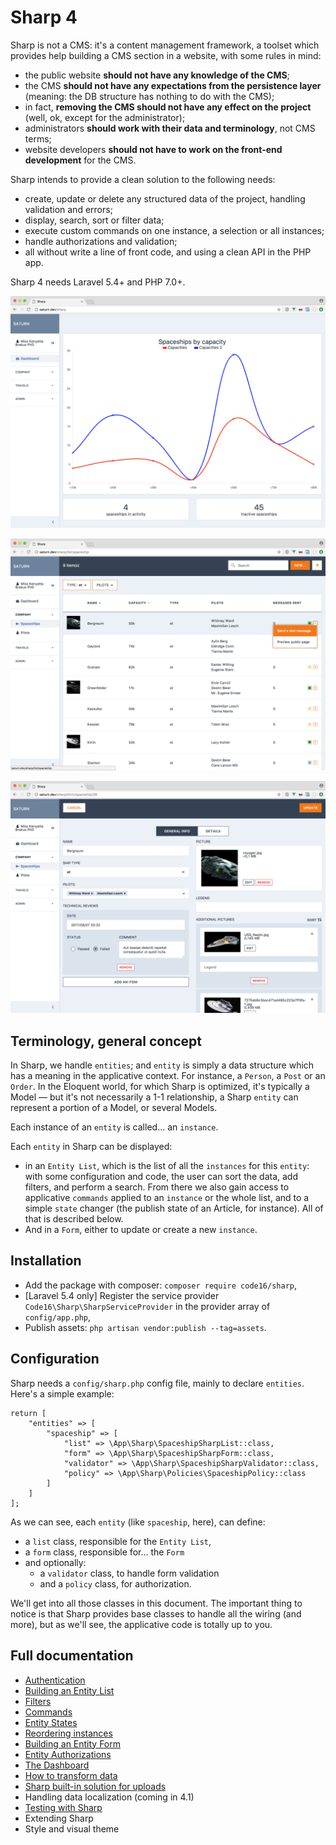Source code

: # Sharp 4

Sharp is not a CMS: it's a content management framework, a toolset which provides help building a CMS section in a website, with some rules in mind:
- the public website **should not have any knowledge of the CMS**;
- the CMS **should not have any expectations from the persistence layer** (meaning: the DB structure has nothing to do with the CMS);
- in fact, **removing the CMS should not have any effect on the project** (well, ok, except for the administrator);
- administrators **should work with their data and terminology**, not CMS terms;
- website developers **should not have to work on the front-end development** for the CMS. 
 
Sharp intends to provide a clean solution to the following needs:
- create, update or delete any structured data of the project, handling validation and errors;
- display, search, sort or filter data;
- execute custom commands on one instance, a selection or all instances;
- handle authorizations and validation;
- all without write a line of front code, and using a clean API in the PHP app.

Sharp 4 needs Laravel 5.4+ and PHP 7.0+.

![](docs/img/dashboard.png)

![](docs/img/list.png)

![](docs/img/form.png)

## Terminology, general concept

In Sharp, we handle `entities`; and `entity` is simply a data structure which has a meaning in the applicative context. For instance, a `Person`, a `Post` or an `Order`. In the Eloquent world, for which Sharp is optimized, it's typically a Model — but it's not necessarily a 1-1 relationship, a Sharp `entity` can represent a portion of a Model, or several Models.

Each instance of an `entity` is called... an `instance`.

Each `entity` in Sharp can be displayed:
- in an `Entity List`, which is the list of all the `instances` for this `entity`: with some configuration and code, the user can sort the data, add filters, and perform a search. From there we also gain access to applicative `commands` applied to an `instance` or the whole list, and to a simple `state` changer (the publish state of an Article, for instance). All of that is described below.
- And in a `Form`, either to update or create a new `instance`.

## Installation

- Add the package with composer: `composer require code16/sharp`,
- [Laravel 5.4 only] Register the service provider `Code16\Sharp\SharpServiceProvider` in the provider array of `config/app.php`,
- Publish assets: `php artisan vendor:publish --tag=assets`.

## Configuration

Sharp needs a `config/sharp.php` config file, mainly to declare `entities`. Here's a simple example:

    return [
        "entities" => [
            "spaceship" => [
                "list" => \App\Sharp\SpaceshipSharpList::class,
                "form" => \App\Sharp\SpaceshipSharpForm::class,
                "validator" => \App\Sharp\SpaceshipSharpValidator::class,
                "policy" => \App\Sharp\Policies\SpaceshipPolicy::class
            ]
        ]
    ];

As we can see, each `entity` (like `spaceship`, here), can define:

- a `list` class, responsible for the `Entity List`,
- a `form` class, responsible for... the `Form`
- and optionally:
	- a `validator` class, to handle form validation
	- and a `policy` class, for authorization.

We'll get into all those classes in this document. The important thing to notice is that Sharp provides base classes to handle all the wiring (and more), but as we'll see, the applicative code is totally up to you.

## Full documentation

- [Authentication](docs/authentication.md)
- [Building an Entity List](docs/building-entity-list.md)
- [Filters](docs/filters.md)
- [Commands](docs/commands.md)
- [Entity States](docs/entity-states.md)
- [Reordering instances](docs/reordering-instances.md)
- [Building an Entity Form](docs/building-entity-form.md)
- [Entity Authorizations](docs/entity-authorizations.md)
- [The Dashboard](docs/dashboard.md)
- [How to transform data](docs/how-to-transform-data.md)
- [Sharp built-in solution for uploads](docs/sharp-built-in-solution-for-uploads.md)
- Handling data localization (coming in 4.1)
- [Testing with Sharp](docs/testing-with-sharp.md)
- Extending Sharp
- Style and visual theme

Task goal:
Find and copy each line of the material that holds the word "policy".

Answer section:
                "policy" => \App\Sharp\Policies\SpaceshipPolicy::class
	- and a `policy` class, for authorization.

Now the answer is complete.